Ma una crescita robusta nel lungo periodo richiede un rapporto bilanciato tra export, investimenti e consumi. Vale per l’Europa, vale in Italia, e vale in provincia di Alessandria.
“Dobbiamo rafforzare la capacità di creare valore nei nostri prodotti”. Sul futuro dell’Europa “la nostra sensazione è che occorra una maggiore capacità di decisione politica. Bisogna ridarle competitività e puntare all’autonomia strategica europea. Ma le sfide del nostro tempo non hanno dimensione nazionale, e cito Mario Draghi concordando con la sua visione di “federalismo pragmatico”. “L’Europa – ha ribadito Aschero – abbracciando l’eredità dell’umanesimo, perseguendo “l’esplosione del sapere”, è divenuta il luogo in cui la democrazia è ancora viva e più solida, e ha ancora saldi i suoi valori e i diritti umani fondamentali, ideali per cui vale ancora la pena lottare: facciamolo, insieme, nel rispetto di quei valori costitutivi fondamentali per ogni progetto di vita. Il nostro Paese è l’Europa e tutti noi dobbiamo agire per renderlo migliore. Ci sono due condizioni che rendono ogni scelta davvero capace di generare effetti duraturi: fiducia e coraggio. Noi imprenditori sappiamo che, in qualsiasi scenario in cui operiamo, dobbiamo conservare fiducia, coraggio e, aggiungo, ottimismo”.

E ancora, i giovani, tema al centro dell’attenzione per Gian Paolo Aschero “I giovani sono il nostro futuro – ha ribadito Aschero – Noi dobbiamo operare per lasciare loro un’eredità di valori, di opportunità e di prospettive, e se non si considera prioritario il destino delle generazioni future si è esposti a un progressivo, inesorabile declino. Il nostro impegno deve essere nel rafforzamento delle competenze. I giovani non sono una generazione meno forte. Sono una generazione più esposta a tante, troppe sollecitazioni interessate, che rischiano di creare fragilità, incertezze e ansia, a cui dobbiamo rispondere riconoscendo il loro potenziale e creando le condizioni per la realizzazione dei loro talenti”.

Sul tema del convegno, in evidenza, le analisi di Carlo Cottarelli, Economista e docente universitario, e di Alberto Cirio, Presidente della Regione Piemonte, intervistati dal giornalista Ferruccio De Bortoli.

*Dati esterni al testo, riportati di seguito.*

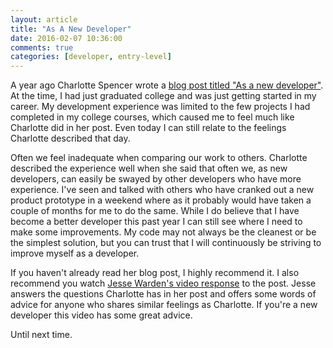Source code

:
 ```yaml
---
layout: article
title: "As A New Developer"
date: 2016-02-07 10:36:00
comments: true
categories: [developer, entry-level]
---
```


A year ago Charlotte Spencer wrote a [blog post titled "As a new developer"](https://ccharlottespencer.wordpress.com/2015/01/09/as-a-new-developer/). At the time, I had just graduated college and was just getting started in my career. My development experience was limited to the few projects I had completed in my college courses, which caused me to feel much like Charlotte did in her post. Even today I can still relate to the feelings Charlotte described that day.

Often we feel inadequate when comparing our work to others. Charlotte described the experience well when she said that often we, as new developers, can easily be swayed by other developers who have more experience. I've seen and talked with others who have cranked out a new product prototype in a weekend where as it probably would have taken a couple of months for me to do the same. While I do believe that I have become a better developer this past year I can still see where I need to make some improvements. My code may not always be the cleanest or be the simplest solution, but you can trust that I will continuously be striving to improve myself as a developer.

If you haven't already read her blog post, I highly recommend it. I also recommend you watch [Jesse Warden's video response](https://youtu.be/B_-I5sEdeQ0) to the post. Jesse answers the questions Charlotte has in her post and offers some words of advice for anyone who shares similar feelings as Charlotte. If you're a new developer this video has some great advice.

Until next time.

In apertura gli interventi di Rocchino Muliere, Sindaco di Novi Ligure, e di Menico Rizzi, Rettore dell’Università del Piemonte Orientale.

I giovani sono stati protagonisti di una tavola rotonda moderata da Ferruccio De Bortoli. Hanno partecipato Manuel Alfonso, Presidente dei Giovani Imprenditori di Confindustria Alessandria; Marzia Bejo Torchio, rappresentante degli studenti dell’Università del Piemonte Orientale; PierC, musicista.

“Volgendo lo sguardo verso il futuro, penso che sempre meno si parlerà di settori. Andremo sempre più verso una convergenza tra molti di essi, anche in modi inaspettati – ha detto Manuel Alfonso Presidente dei Giovani di Confindustria Alessandria – Lo vediamo già con l’automotive, forse il settore industriale per eccellenza in Europa, che sta diventando una branca dell’elettronica di consumo. Non è solo il tema dell’auto elettrica: quello è un aspetto, ma non l’unico. Il punto è che i costruttori tradizionali faticano a passare da una logica di integratori di filiera ad una di verticalizzazione spinta. Nel futuro credo che il singolo fattore più importante sarà quello umano. A cominciare dalla demografia, determinante per il nostro tessuto produttivo quanto per la tenuta dei sistemi di welfare continentali. L’Europa è il Vecchio Continente, ma tutto il mondo sta invecchiando. Ben presto ogni Paese dovrà fare i conti con il declino demografico. Fondamentale è anche l’energia”.